> **ENTRIES SUPPLIED**
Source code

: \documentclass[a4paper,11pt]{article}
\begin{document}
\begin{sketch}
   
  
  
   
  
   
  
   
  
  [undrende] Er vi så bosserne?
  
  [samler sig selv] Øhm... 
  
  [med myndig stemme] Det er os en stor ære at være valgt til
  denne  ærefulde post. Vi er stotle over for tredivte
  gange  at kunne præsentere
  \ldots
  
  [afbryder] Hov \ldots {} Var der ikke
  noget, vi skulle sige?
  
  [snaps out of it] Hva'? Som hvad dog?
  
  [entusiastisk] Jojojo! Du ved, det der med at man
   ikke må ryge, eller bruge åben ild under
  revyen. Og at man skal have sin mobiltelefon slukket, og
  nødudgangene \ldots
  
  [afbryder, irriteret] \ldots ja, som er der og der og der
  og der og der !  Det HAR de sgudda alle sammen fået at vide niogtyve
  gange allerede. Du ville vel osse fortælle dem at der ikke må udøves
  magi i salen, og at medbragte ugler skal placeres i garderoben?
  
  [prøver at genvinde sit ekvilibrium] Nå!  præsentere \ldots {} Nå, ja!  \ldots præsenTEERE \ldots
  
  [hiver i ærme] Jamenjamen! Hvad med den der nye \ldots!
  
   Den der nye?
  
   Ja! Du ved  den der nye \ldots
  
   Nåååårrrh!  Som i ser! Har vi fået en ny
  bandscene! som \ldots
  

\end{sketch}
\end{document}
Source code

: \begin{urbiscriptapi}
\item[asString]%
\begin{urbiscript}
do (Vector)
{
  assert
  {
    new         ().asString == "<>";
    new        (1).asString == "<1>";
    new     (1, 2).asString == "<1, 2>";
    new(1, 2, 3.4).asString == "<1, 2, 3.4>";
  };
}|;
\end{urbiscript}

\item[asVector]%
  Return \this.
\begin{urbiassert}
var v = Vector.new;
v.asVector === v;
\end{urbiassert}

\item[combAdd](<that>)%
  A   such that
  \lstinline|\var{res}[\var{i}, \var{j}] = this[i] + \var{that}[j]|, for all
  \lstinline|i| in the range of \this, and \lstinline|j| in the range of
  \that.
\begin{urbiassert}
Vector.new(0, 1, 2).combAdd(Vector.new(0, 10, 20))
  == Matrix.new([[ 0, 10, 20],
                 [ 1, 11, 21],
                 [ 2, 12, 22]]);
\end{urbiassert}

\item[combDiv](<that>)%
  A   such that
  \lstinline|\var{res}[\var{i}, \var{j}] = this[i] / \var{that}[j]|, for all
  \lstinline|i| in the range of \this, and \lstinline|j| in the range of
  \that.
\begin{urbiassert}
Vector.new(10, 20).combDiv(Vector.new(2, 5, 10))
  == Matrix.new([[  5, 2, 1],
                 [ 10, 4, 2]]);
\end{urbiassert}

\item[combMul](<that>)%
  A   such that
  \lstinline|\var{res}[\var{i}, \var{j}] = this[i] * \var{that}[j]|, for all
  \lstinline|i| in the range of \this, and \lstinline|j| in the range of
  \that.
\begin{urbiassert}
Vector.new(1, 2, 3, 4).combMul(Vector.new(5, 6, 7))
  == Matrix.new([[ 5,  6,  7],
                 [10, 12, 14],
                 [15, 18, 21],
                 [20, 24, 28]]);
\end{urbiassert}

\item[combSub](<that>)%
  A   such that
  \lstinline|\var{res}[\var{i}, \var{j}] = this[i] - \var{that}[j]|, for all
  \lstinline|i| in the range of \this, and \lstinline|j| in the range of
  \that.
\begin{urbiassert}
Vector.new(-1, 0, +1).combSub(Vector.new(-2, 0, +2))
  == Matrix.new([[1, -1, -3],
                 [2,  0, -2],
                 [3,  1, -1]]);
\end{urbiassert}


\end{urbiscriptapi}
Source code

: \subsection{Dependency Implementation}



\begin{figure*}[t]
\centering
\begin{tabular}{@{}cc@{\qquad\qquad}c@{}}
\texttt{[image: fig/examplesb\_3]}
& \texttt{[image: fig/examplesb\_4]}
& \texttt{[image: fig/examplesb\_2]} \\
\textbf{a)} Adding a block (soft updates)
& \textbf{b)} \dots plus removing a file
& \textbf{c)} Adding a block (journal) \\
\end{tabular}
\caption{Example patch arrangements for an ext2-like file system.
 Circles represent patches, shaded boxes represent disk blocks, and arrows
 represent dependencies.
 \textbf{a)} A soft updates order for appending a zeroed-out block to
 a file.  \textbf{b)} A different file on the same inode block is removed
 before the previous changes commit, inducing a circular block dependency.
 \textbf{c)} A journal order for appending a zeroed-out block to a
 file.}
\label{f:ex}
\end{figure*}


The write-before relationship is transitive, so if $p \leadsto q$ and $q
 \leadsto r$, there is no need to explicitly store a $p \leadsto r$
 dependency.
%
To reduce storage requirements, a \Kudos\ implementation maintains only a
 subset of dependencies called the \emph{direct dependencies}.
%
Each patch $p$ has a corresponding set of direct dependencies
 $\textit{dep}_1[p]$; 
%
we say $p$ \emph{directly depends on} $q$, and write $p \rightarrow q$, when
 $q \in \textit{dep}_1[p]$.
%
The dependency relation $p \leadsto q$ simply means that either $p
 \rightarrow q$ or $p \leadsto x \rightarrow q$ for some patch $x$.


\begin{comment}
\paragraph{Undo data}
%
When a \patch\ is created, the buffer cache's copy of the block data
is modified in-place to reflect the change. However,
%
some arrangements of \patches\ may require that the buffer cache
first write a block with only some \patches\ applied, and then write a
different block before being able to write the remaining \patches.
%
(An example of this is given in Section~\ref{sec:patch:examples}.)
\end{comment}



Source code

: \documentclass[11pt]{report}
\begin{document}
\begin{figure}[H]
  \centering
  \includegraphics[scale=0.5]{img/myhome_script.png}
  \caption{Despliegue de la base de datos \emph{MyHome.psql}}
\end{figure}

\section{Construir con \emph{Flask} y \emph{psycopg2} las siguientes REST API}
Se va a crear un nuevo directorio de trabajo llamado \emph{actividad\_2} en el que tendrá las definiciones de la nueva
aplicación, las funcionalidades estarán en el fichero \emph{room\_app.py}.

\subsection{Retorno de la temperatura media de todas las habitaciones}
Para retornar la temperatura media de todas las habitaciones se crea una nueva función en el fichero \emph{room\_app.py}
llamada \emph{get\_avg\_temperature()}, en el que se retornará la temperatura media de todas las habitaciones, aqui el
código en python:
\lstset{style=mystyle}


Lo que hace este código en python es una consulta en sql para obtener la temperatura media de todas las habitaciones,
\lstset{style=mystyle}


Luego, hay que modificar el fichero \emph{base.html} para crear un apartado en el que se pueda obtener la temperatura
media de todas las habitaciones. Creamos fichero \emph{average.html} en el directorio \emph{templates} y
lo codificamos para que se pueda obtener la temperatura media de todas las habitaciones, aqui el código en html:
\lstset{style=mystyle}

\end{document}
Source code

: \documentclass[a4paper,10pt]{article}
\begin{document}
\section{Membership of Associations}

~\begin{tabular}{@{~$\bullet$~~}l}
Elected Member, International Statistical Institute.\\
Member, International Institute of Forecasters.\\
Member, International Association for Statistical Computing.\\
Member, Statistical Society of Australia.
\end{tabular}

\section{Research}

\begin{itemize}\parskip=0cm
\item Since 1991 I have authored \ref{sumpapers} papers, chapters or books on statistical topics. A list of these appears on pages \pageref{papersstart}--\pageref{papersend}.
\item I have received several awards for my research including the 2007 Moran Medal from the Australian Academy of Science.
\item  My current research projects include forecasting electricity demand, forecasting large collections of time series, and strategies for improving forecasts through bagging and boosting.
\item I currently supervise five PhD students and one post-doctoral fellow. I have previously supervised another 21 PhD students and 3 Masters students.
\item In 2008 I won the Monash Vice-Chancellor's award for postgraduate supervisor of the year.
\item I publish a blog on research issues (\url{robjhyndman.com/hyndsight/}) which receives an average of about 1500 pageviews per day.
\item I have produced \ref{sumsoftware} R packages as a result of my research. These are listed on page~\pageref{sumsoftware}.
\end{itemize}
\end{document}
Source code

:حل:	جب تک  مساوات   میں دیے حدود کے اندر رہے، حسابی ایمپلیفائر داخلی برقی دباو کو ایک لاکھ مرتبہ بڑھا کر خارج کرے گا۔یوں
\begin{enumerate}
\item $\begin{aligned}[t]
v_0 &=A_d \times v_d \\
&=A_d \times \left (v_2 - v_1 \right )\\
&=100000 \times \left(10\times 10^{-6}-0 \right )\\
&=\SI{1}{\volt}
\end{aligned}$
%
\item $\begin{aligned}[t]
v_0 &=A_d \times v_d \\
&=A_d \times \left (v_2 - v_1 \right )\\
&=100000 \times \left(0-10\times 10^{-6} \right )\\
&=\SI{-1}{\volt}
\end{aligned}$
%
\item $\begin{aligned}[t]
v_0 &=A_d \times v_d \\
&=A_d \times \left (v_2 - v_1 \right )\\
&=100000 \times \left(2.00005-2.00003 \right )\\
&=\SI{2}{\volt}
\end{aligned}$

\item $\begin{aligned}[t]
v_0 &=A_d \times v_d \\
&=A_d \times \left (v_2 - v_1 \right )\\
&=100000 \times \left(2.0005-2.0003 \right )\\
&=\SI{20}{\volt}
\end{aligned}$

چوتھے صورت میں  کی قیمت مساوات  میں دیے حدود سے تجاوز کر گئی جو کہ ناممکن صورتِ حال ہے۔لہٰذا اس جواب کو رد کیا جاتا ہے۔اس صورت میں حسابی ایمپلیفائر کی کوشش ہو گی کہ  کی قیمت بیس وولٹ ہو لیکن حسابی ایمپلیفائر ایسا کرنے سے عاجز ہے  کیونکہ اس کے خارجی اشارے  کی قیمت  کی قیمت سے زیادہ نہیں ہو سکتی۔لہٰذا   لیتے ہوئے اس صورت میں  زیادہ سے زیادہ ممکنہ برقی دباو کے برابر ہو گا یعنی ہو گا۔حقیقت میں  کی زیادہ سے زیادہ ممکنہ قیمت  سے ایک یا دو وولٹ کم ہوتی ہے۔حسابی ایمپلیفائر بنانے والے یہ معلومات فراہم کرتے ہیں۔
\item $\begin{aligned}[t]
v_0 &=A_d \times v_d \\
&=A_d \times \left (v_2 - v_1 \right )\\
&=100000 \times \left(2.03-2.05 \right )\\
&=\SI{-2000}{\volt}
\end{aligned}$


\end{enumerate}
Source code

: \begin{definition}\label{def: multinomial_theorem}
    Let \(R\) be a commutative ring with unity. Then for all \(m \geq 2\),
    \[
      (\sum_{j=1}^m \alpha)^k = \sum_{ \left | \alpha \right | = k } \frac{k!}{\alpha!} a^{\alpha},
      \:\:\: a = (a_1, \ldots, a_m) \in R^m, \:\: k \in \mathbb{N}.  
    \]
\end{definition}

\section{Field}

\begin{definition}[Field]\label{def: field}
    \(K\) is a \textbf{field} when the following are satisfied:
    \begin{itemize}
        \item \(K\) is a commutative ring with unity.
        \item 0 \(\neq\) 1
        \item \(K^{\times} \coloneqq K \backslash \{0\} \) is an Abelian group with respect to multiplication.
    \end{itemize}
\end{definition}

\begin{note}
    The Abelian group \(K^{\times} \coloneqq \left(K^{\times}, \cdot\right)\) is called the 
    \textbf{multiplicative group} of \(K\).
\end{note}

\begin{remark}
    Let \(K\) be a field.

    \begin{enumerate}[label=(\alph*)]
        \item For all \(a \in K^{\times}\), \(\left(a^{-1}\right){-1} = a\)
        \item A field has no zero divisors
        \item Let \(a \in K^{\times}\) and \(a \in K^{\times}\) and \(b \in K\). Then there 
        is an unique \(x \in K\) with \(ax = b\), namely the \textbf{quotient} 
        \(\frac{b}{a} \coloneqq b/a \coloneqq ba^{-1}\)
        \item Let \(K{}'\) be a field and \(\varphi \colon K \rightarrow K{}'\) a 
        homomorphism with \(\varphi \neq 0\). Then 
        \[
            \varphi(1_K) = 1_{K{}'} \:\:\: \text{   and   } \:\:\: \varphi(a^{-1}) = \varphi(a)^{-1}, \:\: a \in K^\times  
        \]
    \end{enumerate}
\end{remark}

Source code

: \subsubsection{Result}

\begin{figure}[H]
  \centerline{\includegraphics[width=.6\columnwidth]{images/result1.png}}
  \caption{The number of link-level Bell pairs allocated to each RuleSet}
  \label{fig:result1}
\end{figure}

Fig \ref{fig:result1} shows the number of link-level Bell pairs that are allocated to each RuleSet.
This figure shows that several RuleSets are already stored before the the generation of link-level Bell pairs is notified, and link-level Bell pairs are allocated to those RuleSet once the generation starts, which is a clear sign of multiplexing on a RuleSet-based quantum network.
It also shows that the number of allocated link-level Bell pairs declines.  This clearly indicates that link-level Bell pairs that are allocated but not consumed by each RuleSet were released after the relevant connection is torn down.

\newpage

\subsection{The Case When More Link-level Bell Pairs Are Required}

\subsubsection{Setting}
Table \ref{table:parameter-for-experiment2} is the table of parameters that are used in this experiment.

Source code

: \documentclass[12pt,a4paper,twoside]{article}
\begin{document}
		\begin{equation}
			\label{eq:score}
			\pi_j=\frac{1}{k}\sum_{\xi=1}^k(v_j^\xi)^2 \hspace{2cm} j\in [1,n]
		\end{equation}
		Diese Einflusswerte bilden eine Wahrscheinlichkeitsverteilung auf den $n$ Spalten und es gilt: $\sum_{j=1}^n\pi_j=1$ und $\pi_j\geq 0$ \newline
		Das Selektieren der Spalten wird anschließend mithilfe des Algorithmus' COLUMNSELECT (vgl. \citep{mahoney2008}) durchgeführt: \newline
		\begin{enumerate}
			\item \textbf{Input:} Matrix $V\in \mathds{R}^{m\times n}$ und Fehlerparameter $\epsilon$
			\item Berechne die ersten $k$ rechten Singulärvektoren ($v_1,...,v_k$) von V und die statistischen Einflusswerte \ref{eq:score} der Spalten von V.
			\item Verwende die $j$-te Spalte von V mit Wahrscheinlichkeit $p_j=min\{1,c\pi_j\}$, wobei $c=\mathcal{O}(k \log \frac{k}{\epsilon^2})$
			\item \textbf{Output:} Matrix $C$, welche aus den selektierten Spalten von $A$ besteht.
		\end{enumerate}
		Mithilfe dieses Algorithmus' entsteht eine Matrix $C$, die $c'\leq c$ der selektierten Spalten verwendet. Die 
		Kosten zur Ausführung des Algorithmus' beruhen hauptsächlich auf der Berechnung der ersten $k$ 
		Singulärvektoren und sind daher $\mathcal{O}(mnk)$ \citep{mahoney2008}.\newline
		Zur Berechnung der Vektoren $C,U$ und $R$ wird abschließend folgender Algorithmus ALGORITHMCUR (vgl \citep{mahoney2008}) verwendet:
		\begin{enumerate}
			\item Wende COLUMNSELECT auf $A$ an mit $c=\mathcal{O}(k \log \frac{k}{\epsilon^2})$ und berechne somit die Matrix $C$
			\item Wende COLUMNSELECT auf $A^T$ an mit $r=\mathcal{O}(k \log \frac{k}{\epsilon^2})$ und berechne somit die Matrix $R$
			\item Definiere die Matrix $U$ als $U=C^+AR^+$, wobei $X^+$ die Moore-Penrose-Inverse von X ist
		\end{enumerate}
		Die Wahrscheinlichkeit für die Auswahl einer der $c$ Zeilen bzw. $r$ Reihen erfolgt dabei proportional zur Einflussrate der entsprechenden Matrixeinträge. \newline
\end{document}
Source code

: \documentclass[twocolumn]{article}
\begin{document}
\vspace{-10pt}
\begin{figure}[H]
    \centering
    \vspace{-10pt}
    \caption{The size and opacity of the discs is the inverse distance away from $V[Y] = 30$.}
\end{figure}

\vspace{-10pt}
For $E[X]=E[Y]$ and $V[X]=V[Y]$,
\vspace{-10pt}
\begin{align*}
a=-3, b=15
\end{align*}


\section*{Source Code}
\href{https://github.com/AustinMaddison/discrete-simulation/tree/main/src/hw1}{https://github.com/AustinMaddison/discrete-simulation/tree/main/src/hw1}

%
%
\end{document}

> **YOUR GOAL**
For this exercise, find all lines in the records containing the word "ایمپلیفائر" and copy them.

> **PROBLEM SOLUTION**
:حل:	جب تک  مساوات   میں دیے حدود کے اندر رہے، حسابی ایمپلیفائر داخلی برقی دباو کو ایک لاکھ مرتبہ بڑھا کر خارج کرے گا۔یوں
چوتھے صورت میں  کی قیمت مساوات  میں دیے حدود سے تجاوز کر گئی جو کہ ناممکن صورتِ حال ہے۔لہٰذا اس جواب کو رد کیا جاتا ہے۔اس صورت میں حسابی ایمپلیفائر کی کوشش ہو گی کہ  کی قیمت بیس وولٹ ہو لیکن حسابی ایمپلیفائر ایسا کرنے سے عاجز ہے  کیونکہ اس کے خارجی اشارے  کی قیمت  کی قیمت سے زیادہ نہیں ہو سکتی۔لہٰذا   لیتے ہوئے اس صورت میں  زیادہ سے زیادہ ممکنہ برقی دباو کے برابر ہو گا یعنی ہو گا۔حقیقت میں  کی زیادہ سے زیادہ ممکنہ قیمت  سے ایک یا دو وولٹ کم ہوتی ہے۔حسابی ایمپلیفائر بنانے والے یہ معلومات فراہم کرتے ہیں۔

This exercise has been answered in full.